“He does and there is. He and I are going to find the other women and see if we can help them.” Steele nodded. “Anyway. One day he came in and pointed to me and two other women. The cell door was open then and I thought I could rush him, escape, and come back for the rest. But before I could get up enough nerve to do it, five big fucking panthers came into the cell with us. They tore into us like they’d been starved and we were going to be a tasty snack.”
Steele wanted to find this guy himself and tear into him. To think of the suffering that these women had gone through, how much Kari had suffered. He stood up to pace again, and this time she didn’t say anything.
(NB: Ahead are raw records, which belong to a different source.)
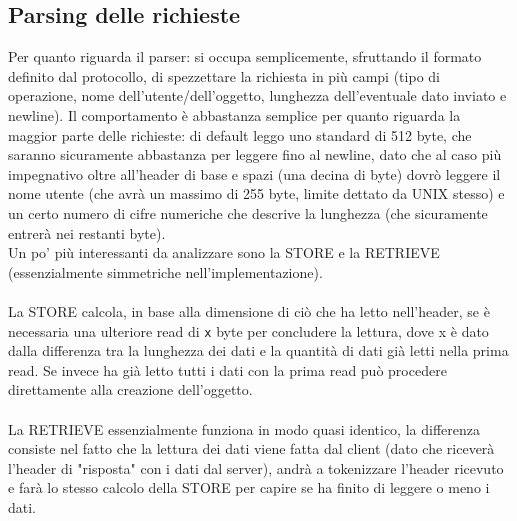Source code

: \subsection{Parsing delle richieste}
\begin{flushleft}
Per quanto riguarda il parser: si occupa semplicemente, sfruttando il formato definito dal protocollo, di spezzettare la richiesta in più campi (tipo di operazione, nome dell'utente/dell'oggetto, lunghezza dell'eventuale dato inviato e newline). Il comportamento è abbastanza semplice per quanto riguarda la maggior parte delle richieste: di default leggo uno standard di 512 byte, che saranno sicuramente abbastanza per leggere fino al newline, dato che al caso più impegnativo oltre all'header di base e spazi (una decina di byte) dovrò leggere il nome utente (che avrà un massimo di 255 byte, limite dettato da UNIX stesso) e un certo numero di cifre numeriche che descrive la lunghezza (che sicuramente entrerà nei restanti byte).\\Un po' più interessanti da analizzare sono la STORE e la RETRIEVE (essenzialmente simmetriche nell'implementazione).\\~\\

La STORE calcola, in base alla dimensione di ciò che ha letto nell'header, se è necessaria una ulteriore read di \texttt{x} byte per concludere la lettura, dove x è dato dalla differenza tra la lunghezza dei dati e la quantità di dati già letti nella prima read. Se invece ha già letto tutti i dati con la prima read può procedere direttamente alla creazione dell'oggetto.
\\~\\
La RETRIEVE essenzialmente funziona in modo quasi identico, la differenza consiste nel fatto che la lettura dei dati viene fatta dal client (dato che riceverà l'header di "risposta" con i dati dal server), andrà a tokenizzare l'header ricevuto e farà lo stesso calcolo della STORE per capire se ha finito di leggere o meno i dati. 

\end{flushleft}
“One of the women died right away. They didn’t even try to save her. One of the others, a big man we called Thump, came in after it was over and pulled her out by her hair. The blood she’d left behind stained the floor. I think it was a nasty reminder that if we died, no one gave a fuck.” Steele honestly didn’t want to hear any more but knew that he needed to. “For five days this went on. One by one the women died, leaving only me and one that was so close to her death that I wasn’t surprised when the next morning she was gone, dead. That afternoon, he brought in two more women to stay with me.”
“How long?” She didn’t answer him, and he stopped walking to turn and look at her. “How long were you held captive?”
“I honestly don’t know. Weeks, I think. The two women with me at the end said that they’d been there for a while. They had already gone through the shift, they’d told me, and they thought that I would too. I fought it as much as I could. But then one day, when he came back to us, the panther took me. I don’t remember much after that, but when I woke, the others were there still and my clothes were gone.” Kari laughed bitterly. “I guess I might have scared him a little. They said that the few days I’d been out, no one had come back. It was nearly a week later when the police showed up. By then…by then it was too late. We were panthers and the rest of the women—I never knew how many—were all taken away by someone.”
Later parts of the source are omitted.